> **WHAT YOU WILL DO**
Would you restate the entries below word for word, starting at the first line and ending with the one that has "configuration file** setting.<p>"?

> **RECORDS FOR PROCESSING**
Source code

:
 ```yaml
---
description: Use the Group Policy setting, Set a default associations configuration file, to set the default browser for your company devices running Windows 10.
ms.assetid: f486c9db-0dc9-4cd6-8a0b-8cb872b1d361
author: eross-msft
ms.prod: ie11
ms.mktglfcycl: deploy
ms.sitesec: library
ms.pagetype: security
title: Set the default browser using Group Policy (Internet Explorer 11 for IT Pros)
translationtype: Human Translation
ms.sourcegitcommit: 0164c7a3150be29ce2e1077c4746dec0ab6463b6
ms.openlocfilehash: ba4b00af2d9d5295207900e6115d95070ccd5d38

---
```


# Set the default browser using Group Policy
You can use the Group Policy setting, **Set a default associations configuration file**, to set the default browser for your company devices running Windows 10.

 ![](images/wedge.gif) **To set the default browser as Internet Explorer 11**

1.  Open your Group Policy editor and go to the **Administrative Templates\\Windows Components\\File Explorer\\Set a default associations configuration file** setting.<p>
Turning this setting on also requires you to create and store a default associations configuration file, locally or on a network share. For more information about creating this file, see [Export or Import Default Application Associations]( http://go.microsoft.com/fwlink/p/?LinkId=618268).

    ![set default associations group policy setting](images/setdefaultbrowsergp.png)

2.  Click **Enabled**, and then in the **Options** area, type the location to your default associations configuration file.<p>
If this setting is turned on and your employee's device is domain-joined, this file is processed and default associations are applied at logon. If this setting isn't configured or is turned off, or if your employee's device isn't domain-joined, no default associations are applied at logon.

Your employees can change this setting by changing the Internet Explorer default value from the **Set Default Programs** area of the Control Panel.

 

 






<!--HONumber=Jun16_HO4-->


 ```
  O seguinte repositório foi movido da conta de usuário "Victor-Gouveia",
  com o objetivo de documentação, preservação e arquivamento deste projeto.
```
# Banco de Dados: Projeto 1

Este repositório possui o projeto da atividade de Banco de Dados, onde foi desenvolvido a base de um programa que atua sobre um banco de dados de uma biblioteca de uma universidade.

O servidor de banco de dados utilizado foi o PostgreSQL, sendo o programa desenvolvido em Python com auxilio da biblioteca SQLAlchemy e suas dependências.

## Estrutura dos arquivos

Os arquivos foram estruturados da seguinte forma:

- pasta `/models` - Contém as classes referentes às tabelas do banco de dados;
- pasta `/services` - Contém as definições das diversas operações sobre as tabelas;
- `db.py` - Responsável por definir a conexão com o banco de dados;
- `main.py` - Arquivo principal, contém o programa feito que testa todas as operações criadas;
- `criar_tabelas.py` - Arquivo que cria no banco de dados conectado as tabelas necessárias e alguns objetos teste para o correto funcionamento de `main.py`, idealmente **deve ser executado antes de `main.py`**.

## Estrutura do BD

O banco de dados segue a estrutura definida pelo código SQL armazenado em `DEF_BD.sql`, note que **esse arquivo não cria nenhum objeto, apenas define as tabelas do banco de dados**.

> **FINAL ANSWER**
Source code

:
 ```yaml
---
description: Use the Group Policy setting, Set a default associations configuration file, to set the default browser for your company devices running Windows 10.
ms.assetid: f486c9db-0dc9-4cd6-8a0b-8cb872b1d361
author: eross-msft
ms.prod: ie11
ms.mktglfcycl: deploy
ms.sitesec: library
ms.pagetype: security
title: Set the default browser using Group Policy (Internet Explorer 11 for IT Pros)
translationtype: Human Translation
ms.sourcegitcommit: 0164c7a3150be29ce2e1077c4746dec0ab6463b6
ms.openlocfilehash: ba4b00af2d9d5295207900e6115d95070ccd5d38

---
```


# Set the default browser using Group Policy
You can use the Group Policy setting, **Set a default associations configuration file**, to set the default browser for your company devices running Windows 10.

 ![](images/wedge.gif) **To set the default browser as Internet Explorer 11**

1.  Open your Group Policy editor and go to the **Administrative Templates\\Windows Components\\File Explorer\\Set a default associations configuration file** setting.<p>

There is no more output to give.